BEGIN

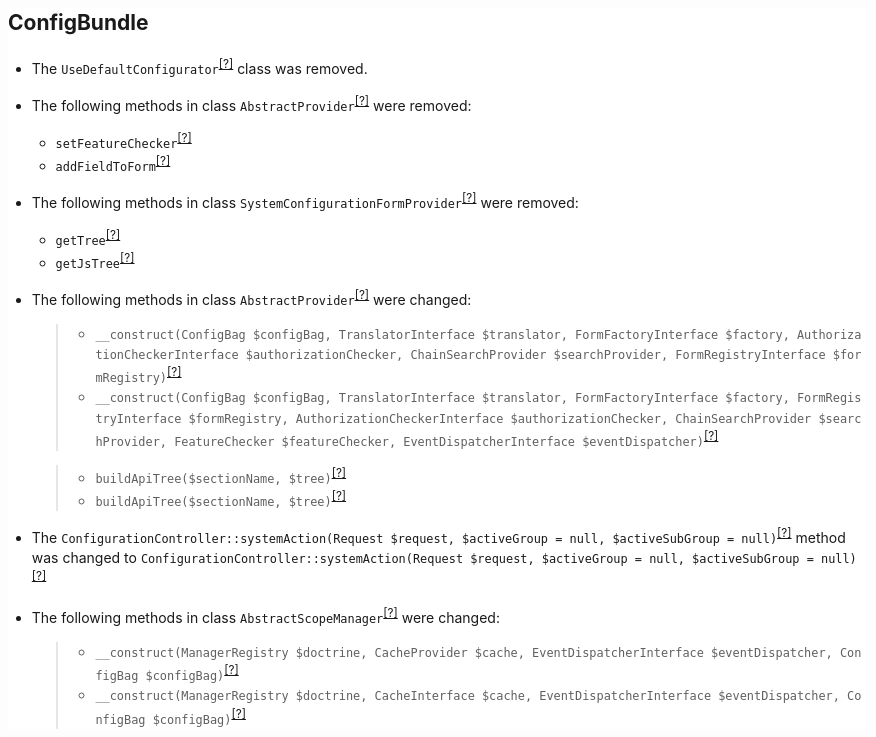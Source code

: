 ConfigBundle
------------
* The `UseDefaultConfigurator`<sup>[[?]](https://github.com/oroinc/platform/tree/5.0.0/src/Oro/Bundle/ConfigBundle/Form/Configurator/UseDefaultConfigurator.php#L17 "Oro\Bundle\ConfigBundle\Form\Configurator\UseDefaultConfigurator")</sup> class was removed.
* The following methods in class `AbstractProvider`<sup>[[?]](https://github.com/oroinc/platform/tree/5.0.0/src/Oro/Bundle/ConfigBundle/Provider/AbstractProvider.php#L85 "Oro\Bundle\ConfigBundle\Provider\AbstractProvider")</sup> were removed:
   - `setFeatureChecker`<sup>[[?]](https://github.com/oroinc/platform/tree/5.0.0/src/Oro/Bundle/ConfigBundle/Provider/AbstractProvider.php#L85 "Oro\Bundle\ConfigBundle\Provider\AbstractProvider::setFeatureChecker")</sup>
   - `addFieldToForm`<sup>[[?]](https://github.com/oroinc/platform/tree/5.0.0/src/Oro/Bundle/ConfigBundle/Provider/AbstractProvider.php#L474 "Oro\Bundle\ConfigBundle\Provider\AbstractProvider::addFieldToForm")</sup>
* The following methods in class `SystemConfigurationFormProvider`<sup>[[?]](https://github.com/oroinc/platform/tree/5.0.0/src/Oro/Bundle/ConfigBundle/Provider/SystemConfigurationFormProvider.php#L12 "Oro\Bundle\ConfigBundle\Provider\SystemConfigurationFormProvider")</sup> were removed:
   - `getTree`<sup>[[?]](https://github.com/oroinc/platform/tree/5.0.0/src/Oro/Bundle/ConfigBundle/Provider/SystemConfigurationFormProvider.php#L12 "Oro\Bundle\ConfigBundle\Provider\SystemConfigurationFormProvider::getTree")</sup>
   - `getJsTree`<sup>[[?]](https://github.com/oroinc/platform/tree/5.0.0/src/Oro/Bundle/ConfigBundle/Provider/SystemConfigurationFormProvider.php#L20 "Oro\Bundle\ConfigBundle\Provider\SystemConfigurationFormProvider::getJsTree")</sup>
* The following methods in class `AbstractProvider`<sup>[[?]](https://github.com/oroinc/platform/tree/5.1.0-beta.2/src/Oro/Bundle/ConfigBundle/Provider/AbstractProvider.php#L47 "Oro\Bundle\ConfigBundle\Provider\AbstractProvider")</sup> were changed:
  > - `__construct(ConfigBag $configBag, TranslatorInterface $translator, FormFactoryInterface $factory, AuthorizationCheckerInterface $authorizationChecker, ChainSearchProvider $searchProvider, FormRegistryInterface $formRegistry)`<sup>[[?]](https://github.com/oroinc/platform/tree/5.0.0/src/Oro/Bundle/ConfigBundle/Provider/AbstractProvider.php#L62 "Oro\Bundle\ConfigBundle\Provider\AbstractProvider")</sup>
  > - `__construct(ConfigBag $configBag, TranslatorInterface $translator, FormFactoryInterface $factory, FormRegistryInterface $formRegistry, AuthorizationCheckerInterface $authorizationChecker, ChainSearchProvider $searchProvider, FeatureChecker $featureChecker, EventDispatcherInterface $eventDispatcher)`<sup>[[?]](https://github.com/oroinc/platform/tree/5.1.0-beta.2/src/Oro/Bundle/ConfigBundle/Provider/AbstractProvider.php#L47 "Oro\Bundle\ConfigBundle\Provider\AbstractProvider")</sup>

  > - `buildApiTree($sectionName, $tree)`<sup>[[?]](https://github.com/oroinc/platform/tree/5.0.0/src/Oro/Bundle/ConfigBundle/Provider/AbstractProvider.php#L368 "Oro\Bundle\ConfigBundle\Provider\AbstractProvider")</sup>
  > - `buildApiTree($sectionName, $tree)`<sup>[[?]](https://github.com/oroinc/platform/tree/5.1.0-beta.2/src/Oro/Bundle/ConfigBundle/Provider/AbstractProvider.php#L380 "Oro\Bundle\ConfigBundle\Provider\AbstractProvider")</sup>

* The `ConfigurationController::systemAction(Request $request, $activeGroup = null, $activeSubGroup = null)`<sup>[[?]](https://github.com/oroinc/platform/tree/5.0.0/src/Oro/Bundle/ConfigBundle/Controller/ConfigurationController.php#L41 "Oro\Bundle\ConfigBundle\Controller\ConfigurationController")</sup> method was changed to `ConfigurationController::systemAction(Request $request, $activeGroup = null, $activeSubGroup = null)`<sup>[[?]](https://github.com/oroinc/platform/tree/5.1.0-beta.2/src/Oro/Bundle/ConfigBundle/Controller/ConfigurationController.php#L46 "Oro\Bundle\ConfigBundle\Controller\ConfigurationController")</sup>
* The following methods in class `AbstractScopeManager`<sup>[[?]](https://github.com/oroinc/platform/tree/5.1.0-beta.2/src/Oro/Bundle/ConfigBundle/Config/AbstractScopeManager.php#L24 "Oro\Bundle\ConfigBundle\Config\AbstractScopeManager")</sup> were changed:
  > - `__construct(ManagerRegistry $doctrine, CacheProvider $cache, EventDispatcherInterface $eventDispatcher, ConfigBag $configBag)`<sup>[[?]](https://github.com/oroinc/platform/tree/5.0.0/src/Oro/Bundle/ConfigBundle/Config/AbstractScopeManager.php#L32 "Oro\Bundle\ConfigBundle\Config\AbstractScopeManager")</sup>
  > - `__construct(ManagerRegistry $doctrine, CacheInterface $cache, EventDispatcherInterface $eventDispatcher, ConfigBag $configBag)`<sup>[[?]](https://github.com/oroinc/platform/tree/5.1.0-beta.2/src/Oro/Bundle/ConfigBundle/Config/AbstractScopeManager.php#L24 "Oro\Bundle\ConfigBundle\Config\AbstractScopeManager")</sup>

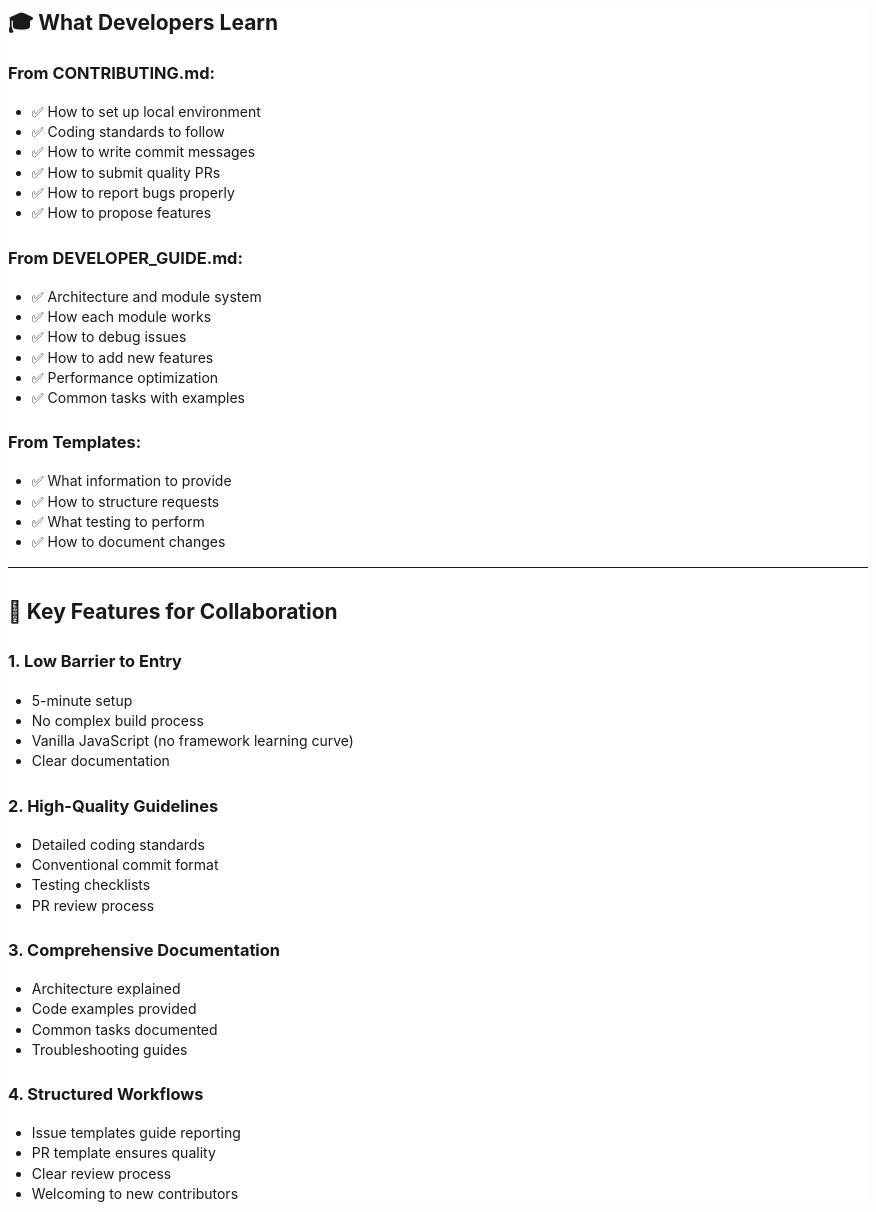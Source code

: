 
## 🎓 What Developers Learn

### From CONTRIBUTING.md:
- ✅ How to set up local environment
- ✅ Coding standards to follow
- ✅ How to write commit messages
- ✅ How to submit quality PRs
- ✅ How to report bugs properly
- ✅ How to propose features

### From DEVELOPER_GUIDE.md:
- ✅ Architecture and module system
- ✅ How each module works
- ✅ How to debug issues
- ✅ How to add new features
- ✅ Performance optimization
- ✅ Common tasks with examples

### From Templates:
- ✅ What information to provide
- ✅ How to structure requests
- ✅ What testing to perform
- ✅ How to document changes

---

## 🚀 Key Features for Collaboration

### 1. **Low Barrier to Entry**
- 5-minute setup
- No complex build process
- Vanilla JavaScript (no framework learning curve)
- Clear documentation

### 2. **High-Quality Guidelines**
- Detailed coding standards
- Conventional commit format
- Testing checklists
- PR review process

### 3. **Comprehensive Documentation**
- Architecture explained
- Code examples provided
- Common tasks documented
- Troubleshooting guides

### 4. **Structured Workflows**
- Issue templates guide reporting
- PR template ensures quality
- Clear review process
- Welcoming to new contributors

END

Required action -
Find the word "Architecture" in the entries, and copy every line it shows up in.

Reply -
- ✅ Architecture and module system
- Architecture explained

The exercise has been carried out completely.